# Input
────────────────────

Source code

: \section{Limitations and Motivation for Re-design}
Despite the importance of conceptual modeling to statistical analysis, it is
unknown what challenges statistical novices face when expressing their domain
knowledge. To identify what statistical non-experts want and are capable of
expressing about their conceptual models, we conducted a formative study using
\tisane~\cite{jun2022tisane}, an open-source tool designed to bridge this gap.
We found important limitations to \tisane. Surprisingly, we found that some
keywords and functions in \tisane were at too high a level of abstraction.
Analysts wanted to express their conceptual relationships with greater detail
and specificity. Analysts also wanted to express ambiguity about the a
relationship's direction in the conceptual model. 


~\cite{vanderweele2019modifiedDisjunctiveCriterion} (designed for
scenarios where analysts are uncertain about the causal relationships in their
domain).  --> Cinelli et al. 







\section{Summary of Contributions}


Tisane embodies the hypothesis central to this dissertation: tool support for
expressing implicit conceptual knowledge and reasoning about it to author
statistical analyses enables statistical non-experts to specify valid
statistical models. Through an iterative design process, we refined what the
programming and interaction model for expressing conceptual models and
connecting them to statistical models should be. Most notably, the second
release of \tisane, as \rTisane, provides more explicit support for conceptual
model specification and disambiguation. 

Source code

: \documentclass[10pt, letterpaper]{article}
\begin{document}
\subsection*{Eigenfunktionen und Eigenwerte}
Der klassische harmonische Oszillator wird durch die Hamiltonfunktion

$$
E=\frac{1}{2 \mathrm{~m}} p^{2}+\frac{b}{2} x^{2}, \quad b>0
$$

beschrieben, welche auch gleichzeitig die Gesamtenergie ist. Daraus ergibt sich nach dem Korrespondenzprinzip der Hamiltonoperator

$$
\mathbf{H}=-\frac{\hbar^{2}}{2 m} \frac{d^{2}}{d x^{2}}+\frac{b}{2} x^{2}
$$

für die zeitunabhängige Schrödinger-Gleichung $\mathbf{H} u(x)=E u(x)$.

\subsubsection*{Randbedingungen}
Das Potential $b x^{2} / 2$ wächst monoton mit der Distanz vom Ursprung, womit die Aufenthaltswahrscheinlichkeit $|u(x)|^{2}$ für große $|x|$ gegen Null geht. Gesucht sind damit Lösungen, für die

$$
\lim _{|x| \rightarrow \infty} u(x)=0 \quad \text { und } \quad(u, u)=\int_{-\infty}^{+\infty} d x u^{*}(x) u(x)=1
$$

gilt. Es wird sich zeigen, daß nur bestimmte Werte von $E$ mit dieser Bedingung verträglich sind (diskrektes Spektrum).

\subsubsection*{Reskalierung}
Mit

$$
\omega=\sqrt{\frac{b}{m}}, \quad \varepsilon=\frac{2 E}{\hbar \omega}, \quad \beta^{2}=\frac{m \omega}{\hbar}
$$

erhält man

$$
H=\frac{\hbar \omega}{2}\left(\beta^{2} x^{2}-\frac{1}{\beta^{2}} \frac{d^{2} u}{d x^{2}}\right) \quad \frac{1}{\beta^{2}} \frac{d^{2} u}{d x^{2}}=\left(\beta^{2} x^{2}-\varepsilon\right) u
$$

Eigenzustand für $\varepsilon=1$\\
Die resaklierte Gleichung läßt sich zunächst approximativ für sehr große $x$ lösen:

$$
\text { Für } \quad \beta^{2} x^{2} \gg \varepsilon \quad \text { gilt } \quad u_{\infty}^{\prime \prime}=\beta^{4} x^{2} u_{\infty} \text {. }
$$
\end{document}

────────────────────

# Activity
Find the lines above holding the word "wird" and show them.

# Answer to this problem
Der klassische harmonische Oszillator wird durch die Hamiltonfunktion
gilt. Es wird sich zeigen, daß nur bestimmte Werte von $E$ mit dieser Bedingung verträglich sind (diskrektes Spektrum).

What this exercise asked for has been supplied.